Why I Don't Need To Learn Another Single Thing To Start Being Great
I'm not ready yet.
I need to take another class.
Where did so-and-so get her Master's?
Maybe I should look into that program...
I have talked myself out many a jumpstart fearing I was ill-prepared.
If I'm honest, this belief still plagues me at times. Now, the pursuit of knowledge is never a bad thing... until it causes paralysis. Going to school for twenty years does absolutely no good if at some point you don't apply what you've learned. I have been so afraid of making mistakes that I convinced myself I was not yet capable of doing any of the things I felt called to do. I needed to take another class or attend another event or get the help of someone who had "made it". Here I was fully aware of the calling God had placed on my life but paralyzed by the fear of not being good enough, smart enough, "it" enough.
I was stuck there for a very long time, from about 6th grade until a few years ago. I would start a little project here or there but never complete it because I felt inadequate. The dopest thing, though, about feeling inadequate is that God never uses people who have it all together. Moses was afraid to go back to Egypt and speak to Pharoah and God was like,
"Yeah, nah breh... You're goin' back to free my people, cuz. Even if I have to send your brother with you to help you out... you in there, fam."
David was anointed to become king while he was a shepherd boy.

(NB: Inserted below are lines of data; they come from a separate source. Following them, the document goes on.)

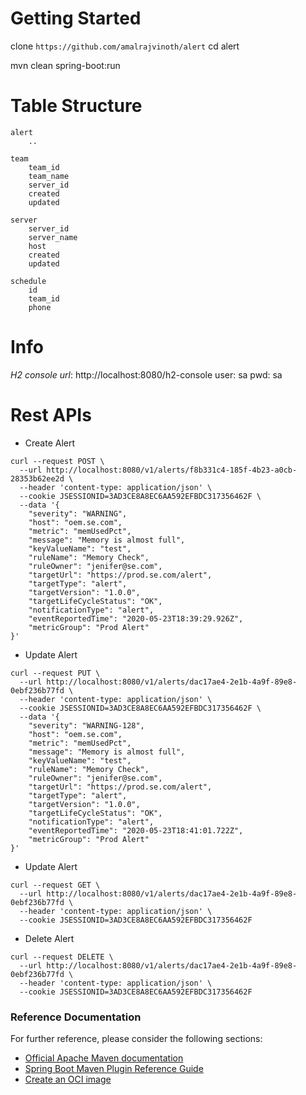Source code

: # Getting Started

clone `https://github.com/amalrajvinoth/alert`
cd alert

mvn clean spring-boot:run


# Table Structure

```
alert
	..

team
	team_id
	team_name
	server_id
	created
	updated

server
	server_id
	server_name
	host
	created
	updated

schedule
	id
	team_id
	phone
```

# Info

*H2 console url*: http://localhost:8080/h2-console
user: sa
pwd: sa


# Rest APIs

* Create Alert

```
curl --request POST \
  --url http://localhost:8080/v1/alerts/f8b331c4-185f-4b23-a0cb-28353b62ee2d \
  --header 'content-type: application/json' \
  --cookie JSESSIONID=3AD3CE8A8EC6AA592EFBDC317356462F \
  --data '{
	"severity": "WARNING",
	"host": "oem.se.com",
	"metric": "memUsedPct",
	"message": "Memory is almost full",
	"keyValueName": "test",
	"ruleName": "Memory Check",
	"ruleOwner": "jenifer@se.com",
	"targetUrl": "https://prod.se.com/alert",
	"targetType": "alert",
	"targetVersion": "1.0.0",
	"targetLifeCycleStatus": "OK",
	"notificationType": "alert",
	"eventReportedTime": "2020-05-23T18:39:29.926Z",
	"metricGroup": "Prod Alert"
}'
```

* Update Alert

```
curl --request PUT \
  --url http://localhost:8080/v1/alerts/dac17ae4-2e1b-4a9f-89e8-0ebf236b77fd \
  --header 'content-type: application/json' \
  --cookie JSESSIONID=3AD3CE8A8EC6AA592EFBDC317356462F \
  --data '{
	"severity": "WARNING-128",
	"host": "oem.se.com",
	"metric": "memUsedPct",
	"message": "Memory is almost full",
	"keyValueName": "test",
	"ruleName": "Memory Check",
	"ruleOwner": "jenifer@se.com",
	"targetUrl": "https://prod.se.com/alert",
	"targetType": "alert",
	"targetVersion": "1.0.0",
	"targetLifeCycleStatus": "OK",
	"notificationType": "alert",
	"eventReportedTime": "2020-05-23T18:41:01.722Z",
	"metricGroup": "Prod Alert"
}'
```

* Update Alert

```
curl --request GET \
  --url http://localhost:8080/v1/alerts/dac17ae4-2e1b-4a9f-89e8-0ebf236b77fd \
  --header 'content-type: application/json' \
  --cookie JSESSIONID=3AD3CE8A8EC6AA592EFBDC317356462F
```


* Delete Alert

```
curl --request DELETE \
  --url http://localhost:8080/v1/alerts/dac17ae4-2e1b-4a9f-89e8-0ebf236b77fd \
  --header 'content-type: application/json' \
  --cookie JSESSIONID=3AD3CE8A8EC6AA592EFBDC317356462F
```

### Reference Documentation
For further reference, please consider the following sections:

* [Official Apache Maven documentation](https://maven.apache.org/guides/index.html)
* [Spring Boot Maven Plugin Reference Guide](https://docs.spring.io/spring-boot/docs/2.3.0.RELEASE/maven-plugin/reference/html/)
* [Create an OCI image](https://docs.spring.io/spring-boot/docs/2.3.0.RELEASE/maven-plugin/reference/html/#build-image)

It took years for that anointing to take him from the pasture to the palace but he got there... and it wasn't through the normal avenues of grooming for kingship either. Those are Biblical examples but what if we look at modern examples? Look at Oprah's trajectory: she was told by her former boss that she'd never make it. I'm sure she felt some measure of fear and inadequacy but homegirl had a 20+ run of the most widely syndicated and talked about talk show and now OWNS her OWN OWN Network. (You see what I did there?) Most of the lessons Oprah learned, she picked up along the way, while she was pursuing her purpose.
I'm not saying that one day I looked at these examples and stopped fretting altogether. Nope. Some days I'm shaking in my boots, feeling unworthy to be in certain spaces with people who seem so much more qualified and seasoned than I. Some days I still feel like I need to go get a doctorate before I can move forward. But I shake it off when I remember how far I've come on what I know and how much I'm willing to grow. Another degree may be in my future but it won't be because I am not enough in this moment. Arthur Ashe said,
Start where you are. Use what you have. Do what you can.
Jesus took a little boy's lunch of two fish and five loaves of bread and fed 5,000 people.
Two fish. Five loaves.
I can't minimize what I possess. I will use what I've got in my hands and watch it grow. What I know now that I didn't fully digest before is that greatness isn't predicated upon my achievements. It's hidden in my desire to do what I'm called to do in the Now time.